A few months went by and I eventually ran into a colleague who works with government contractors all the time. During our conversation about his work, he brought up the name of the individual I met with months before, and said that this contractor I had turned down months before, was in some kind of crisis because he had hired some interpreters for a big job and apparently the client was not happy with the service provided. My friend mentioned that contractors had been under a lot of pressure because the government was looking for lower bids every time, and they had started to cut costs by hiring less experienced and less expensive interpreters. That was the end of the conversation and that was it.
A few weeks later I got a phone call from the same contractor “apologizing” because it had taken him this long to get back on the proposal but that he was ready and we should meet. He never mentioned the fact that he had tried other interpreters first and it backfired. At this point I really didn’t want to work with him because the interpreter fee comment from the first meeting had really bothered me, but we met anyway. He was ready to pay the amount I requested at the first meeting, but this time I asked for more. He seemed surprised and told me he had to think about it. We said goodbye and I never heard from him again. I later learned that his company had not paid in full to any of the colleagues who ended up doing the job.
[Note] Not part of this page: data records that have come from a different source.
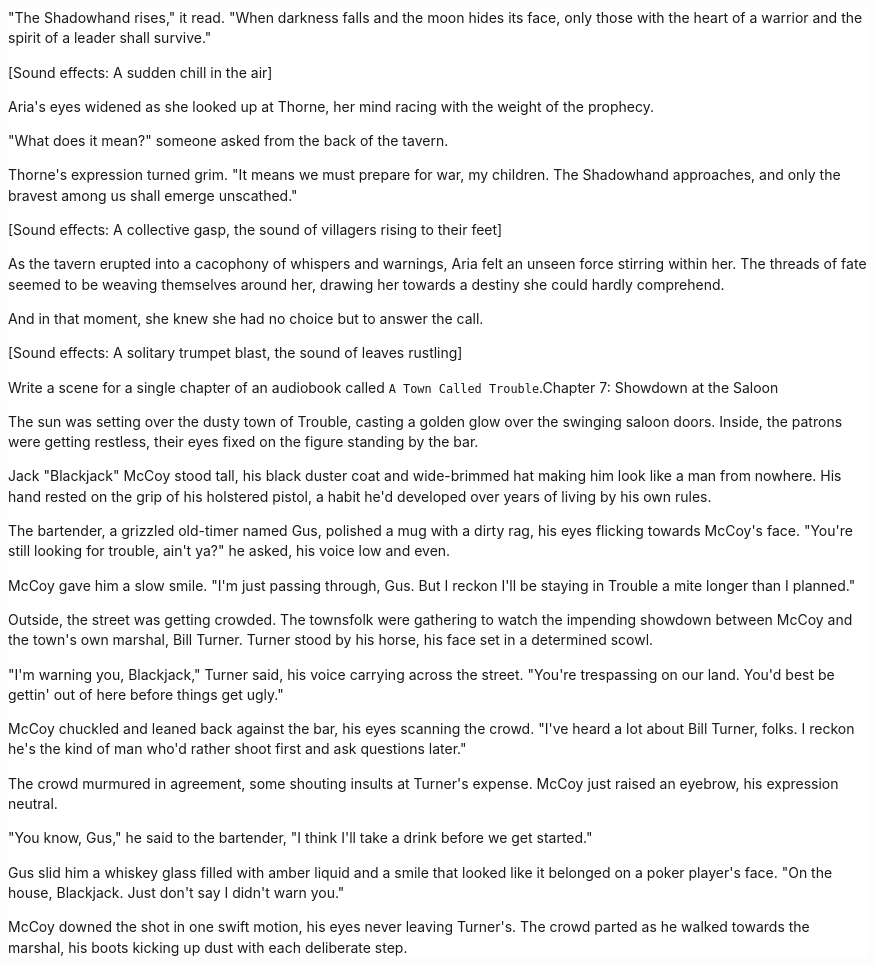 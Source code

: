 "The Shadowhand rises," it read. "When darkness falls and the moon hides its face, only those with the heart of a warrior and the spirit of a leader shall survive."

[Sound effects: A sudden chill in the air]

Aria's eyes widened as she looked up at Thorne, her mind racing with the weight of the prophecy.

"What does it mean?" someone asked from the back of the tavern.

Thorne's expression turned grim. "It means we must prepare for war, my children. The Shadowhand approaches, and only the bravest among us shall emerge unscathed."

[Sound effects: A collective gasp, the sound of villagers rising to their feet]

As the tavern erupted into a cacophony of whispers and warnings, Aria felt an unseen force stirring within her. The threads of fate seemed to be weaving themselves around her, drawing her towards a destiny she could hardly comprehend.

And in that moment, she knew she had no choice but to answer the call.

[Sound effects: A solitary trumpet blast, the sound of leaves rustling]<end>

Write a scene for a single chapter of an audiobook called `A Town Called Trouble`.<start>Chapter 7: Showdown at the Saloon

The sun was setting over the dusty town of Trouble, casting a golden glow over the swinging saloon doors. Inside, the patrons were getting restless, their eyes fixed on the figure standing by the bar.

Jack "Blackjack" McCoy stood tall, his black duster coat and wide-brimmed hat making him look like a man from nowhere. His hand rested on the grip of his holstered pistol, a habit he'd developed over years of living by his own rules.

The bartender, a grizzled old-timer named Gus, polished a mug with a dirty rag, his eyes flicking towards McCoy's face. "You're still looking for trouble, ain't ya?" he asked, his voice low and even.

McCoy gave him a slow smile. "I'm just passing through, Gus. But I reckon I'll be staying in Trouble a mite longer than I planned."

Outside, the street was getting crowded. The townsfolk were gathering to watch the impending showdown between McCoy and the town's own marshal, Bill Turner. Turner stood by his horse, his face set in a determined scowl.

"I'm warning you, Blackjack," Turner said, his voice carrying across the street. "You're trespassing on our land. You'd best be gettin' out of here before things get ugly."

McCoy chuckled and leaned back against the bar, his eyes scanning the crowd. "I've heard a lot about Bill Turner, folks. I reckon he's the kind of man who'd rather shoot first and ask questions later."

The crowd murmured in agreement, some shouting insults at Turner's expense. McCoy just raised an eyebrow, his expression neutral.

"You know, Gus," he said to the bartender, "I think I'll take a drink before we get started."

Gus slid him a whiskey glass filled with amber liquid and a smile that looked like it belonged on a poker player's face. "On the house, Blackjack. Just don't say I didn't warn you."

McCoy downed the shot in one swift motion, his eyes never leaving Turner's. The crowd parted as he walked towards the marshal, his boots kicking up dust with each deliberate step.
I was really glad I decided not to take the job.
Some interpreters have not been this lucky. Although I didn’t see this first hand, I heard of some colleagues brought to the country on non-immigrant visas sponsored by the contractor, who are not paid regularly, are forced to work overtime for free, and are constantly threatened with the revocation of their visa. Other colleague told me that after being hired by a government contractor for a 2-week job away from his hometown, he was cancelled on the day the job started and the contractor refused to pay him arguing that he had “done nothing…to deserve payment…” totally disregarding the fact that this colleague had made travel arrangements, had turned down other assignments during those 2 weeks, and was not going to make any money for at least a good part of the 2-week period. I know staff interpreters who quit full-time and part-time jobs with government contractors, and I know others, like me, who had to go to collections agencies, and even to court, in order to get paid for work already done. I am not saying that all government contractors are bad people. Some of them are really good. All I am saying is that before signing a professional services agreement with a government contractor, you should check the company out and review the contract very carefully. Contractors are essential in our type of work and we must work together developing strong professional relationships, but we should never forget that despite the glamour and prestige of the job offered, we should always do our homework before signing on the dotted line. Please share your contractor experiences, good or bad, with the rest of us.